:: Your assignment ::
Reproduce all of the data, making sure that no line differs from the original.

━━━━━ Provided material

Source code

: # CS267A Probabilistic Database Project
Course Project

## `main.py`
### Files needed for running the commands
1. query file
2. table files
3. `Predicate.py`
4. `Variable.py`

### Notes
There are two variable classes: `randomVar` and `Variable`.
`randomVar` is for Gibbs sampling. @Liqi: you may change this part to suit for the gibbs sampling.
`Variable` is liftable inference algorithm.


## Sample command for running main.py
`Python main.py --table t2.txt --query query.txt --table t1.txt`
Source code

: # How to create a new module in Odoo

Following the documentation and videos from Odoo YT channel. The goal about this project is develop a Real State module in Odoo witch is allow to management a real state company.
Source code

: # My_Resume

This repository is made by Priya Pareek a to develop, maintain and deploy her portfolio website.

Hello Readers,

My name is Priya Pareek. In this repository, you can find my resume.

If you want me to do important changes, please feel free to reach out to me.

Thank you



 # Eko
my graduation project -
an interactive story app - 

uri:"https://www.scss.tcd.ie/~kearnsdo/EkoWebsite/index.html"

━━━━━━━━━━

:: Reply ::
Source code

: # CS267A Probabilistic Database Project
Course Project

## `main.py`
### Files needed for running the commands
1. query file
2. table files
3. `Predicate.py`
4. `Variable.py`

### Notes
There are two variable classes: `randomVar` and `Variable`.
`randomVar` is for Gibbs sampling. @Liqi: you may change this part to suit for the gibbs sampling.
`Variable` is liftable inference algorithm.


## Sample command for running main.py
`Python main.py --table t2.txt --query query.txt --table t1.txt`
Source code

: # How to create a new module in Odoo

Following the documentation and videos from Odoo YT channel. The goal about this project is develop a Real State module in Odoo witch is allow to management a real state company.
Source code

: # My_Resume

This repository is made by Priya Pareek a to develop, maintain and deploy her portfolio website.

Hello Readers,

My name is Priya Pareek. In this repository, you can find my resume.

If you want me to do important changes, please feel free to reach out to me.

Thank you



 # Eko
my graduation project -
an interactive story app - 

uri:"https://www.scss.tcd.ie/~kearnsdo/EkoWebsite/index.html"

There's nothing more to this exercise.